Exercise prompt: Go through the material and copy each line in which the word "Kristall" shows up.
==========
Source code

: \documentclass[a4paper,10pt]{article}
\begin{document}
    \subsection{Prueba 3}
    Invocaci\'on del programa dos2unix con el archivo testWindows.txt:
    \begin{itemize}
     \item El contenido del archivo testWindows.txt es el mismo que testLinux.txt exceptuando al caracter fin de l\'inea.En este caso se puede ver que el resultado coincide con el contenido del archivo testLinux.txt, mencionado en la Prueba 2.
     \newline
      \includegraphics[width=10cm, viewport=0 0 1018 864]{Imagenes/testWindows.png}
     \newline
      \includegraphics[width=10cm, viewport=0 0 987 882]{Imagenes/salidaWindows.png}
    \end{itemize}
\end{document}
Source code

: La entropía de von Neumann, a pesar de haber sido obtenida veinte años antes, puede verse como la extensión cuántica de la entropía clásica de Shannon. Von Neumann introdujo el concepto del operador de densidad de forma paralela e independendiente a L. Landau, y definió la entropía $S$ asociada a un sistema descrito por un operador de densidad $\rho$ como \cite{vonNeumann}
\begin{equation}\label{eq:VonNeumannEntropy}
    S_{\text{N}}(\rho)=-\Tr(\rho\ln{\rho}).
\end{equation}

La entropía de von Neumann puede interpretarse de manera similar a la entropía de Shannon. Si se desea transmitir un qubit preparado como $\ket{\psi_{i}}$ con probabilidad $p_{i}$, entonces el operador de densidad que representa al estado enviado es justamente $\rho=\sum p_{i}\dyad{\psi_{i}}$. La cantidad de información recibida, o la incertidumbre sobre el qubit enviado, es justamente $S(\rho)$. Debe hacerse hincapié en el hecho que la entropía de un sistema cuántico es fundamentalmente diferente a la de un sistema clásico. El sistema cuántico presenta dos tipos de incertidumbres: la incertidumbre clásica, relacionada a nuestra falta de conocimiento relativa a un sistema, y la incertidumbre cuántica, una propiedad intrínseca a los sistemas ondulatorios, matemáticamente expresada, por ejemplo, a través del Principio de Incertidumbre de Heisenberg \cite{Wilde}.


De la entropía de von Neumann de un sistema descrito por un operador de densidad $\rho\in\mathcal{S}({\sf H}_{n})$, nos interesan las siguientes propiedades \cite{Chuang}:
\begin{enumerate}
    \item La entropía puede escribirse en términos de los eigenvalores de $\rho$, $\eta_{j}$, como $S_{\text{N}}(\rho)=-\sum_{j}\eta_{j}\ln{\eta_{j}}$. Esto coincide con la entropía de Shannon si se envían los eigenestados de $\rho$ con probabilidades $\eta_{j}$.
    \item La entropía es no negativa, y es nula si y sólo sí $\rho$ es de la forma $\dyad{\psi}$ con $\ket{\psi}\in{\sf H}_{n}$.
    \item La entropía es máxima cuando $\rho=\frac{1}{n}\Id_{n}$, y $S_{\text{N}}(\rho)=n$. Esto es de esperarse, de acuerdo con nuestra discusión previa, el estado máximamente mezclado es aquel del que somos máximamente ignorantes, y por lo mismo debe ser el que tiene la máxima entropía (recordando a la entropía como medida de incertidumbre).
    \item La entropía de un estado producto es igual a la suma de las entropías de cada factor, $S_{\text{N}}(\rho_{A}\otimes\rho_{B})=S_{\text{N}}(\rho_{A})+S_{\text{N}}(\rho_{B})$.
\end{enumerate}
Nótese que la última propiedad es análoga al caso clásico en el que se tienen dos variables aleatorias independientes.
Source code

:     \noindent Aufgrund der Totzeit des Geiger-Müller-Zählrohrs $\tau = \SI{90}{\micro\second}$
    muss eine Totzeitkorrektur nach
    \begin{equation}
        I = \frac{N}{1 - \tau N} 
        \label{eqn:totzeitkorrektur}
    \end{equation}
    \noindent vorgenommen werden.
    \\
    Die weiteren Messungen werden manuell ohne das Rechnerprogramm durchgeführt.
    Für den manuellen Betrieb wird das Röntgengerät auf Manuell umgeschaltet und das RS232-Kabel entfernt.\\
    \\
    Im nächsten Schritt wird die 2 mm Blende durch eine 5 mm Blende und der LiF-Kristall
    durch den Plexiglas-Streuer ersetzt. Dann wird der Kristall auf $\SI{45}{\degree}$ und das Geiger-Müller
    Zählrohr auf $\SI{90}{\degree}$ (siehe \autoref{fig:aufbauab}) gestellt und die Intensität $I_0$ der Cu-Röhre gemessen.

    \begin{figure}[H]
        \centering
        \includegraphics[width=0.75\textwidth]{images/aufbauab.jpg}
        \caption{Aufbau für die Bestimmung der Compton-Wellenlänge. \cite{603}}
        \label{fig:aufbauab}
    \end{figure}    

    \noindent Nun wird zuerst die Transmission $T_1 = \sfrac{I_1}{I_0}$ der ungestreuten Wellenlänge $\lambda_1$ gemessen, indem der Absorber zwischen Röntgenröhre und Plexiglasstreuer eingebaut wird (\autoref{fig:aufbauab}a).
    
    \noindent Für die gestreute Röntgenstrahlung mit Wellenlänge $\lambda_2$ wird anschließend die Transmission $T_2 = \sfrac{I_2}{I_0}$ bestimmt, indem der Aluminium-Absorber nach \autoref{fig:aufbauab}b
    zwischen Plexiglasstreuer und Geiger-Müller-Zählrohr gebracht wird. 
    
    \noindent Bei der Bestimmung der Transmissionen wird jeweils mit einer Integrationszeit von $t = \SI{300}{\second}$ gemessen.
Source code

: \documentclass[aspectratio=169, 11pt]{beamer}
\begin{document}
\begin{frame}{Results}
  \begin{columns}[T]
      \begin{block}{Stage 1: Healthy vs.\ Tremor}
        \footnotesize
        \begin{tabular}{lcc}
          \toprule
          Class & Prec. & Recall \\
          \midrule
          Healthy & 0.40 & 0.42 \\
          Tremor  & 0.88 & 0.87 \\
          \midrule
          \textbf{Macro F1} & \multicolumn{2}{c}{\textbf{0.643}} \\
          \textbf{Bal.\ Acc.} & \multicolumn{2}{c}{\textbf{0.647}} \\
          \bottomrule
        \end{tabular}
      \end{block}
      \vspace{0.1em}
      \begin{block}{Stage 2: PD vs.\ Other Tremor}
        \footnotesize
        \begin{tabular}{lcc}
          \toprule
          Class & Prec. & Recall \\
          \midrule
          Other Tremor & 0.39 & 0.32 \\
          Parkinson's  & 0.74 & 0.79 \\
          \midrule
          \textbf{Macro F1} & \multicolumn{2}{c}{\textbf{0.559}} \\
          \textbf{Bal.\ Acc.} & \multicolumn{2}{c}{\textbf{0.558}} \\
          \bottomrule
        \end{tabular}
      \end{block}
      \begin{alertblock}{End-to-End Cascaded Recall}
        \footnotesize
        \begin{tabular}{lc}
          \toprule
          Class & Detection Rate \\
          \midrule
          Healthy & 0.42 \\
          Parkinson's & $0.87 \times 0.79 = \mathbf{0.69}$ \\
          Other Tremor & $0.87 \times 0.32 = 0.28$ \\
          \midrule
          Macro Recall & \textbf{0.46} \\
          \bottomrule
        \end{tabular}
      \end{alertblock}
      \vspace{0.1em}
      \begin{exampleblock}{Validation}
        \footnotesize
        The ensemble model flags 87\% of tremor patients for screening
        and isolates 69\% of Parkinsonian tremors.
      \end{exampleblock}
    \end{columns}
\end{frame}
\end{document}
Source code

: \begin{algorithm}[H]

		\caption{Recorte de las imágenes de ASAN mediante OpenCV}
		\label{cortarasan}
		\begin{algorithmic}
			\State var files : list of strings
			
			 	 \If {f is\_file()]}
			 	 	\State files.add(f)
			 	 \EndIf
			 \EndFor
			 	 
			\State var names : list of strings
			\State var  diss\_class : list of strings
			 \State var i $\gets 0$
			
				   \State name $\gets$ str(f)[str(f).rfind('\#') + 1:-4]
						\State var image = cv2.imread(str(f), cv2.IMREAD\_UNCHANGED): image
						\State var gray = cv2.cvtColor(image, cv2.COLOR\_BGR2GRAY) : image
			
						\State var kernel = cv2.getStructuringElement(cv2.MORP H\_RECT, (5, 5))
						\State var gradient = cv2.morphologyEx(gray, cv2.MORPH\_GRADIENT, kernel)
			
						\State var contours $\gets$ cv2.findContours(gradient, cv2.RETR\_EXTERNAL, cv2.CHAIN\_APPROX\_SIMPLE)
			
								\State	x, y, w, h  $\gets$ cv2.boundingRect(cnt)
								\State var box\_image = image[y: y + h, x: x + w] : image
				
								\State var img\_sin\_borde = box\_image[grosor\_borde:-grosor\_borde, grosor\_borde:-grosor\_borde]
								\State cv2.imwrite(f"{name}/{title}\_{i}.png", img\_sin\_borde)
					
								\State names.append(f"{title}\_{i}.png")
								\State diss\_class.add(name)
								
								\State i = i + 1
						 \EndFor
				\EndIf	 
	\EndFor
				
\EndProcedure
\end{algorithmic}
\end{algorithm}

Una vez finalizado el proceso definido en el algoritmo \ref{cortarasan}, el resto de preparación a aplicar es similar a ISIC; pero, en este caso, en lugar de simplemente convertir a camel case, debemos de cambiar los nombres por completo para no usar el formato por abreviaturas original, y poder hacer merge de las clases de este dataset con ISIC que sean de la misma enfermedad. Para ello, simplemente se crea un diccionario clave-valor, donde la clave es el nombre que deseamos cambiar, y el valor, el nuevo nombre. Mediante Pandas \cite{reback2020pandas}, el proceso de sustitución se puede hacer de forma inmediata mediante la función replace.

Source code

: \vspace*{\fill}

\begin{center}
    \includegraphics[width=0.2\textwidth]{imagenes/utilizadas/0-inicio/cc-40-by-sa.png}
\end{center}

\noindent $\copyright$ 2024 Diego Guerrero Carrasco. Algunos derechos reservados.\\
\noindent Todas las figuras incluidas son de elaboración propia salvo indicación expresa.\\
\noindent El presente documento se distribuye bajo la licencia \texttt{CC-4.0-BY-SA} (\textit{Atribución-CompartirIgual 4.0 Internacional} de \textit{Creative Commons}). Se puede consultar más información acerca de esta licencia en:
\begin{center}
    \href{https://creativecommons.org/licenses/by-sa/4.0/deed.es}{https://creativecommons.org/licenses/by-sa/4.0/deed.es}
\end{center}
==========
Solution below:
    Im nächsten Schritt wird die 2 mm Blende durch eine 5 mm Blende und der LiF-Kristall
    durch den Plexiglas-Streuer ersetzt. Dann wird der Kristall auf $\SI{45}{\degree}$ und das Geiger-Müller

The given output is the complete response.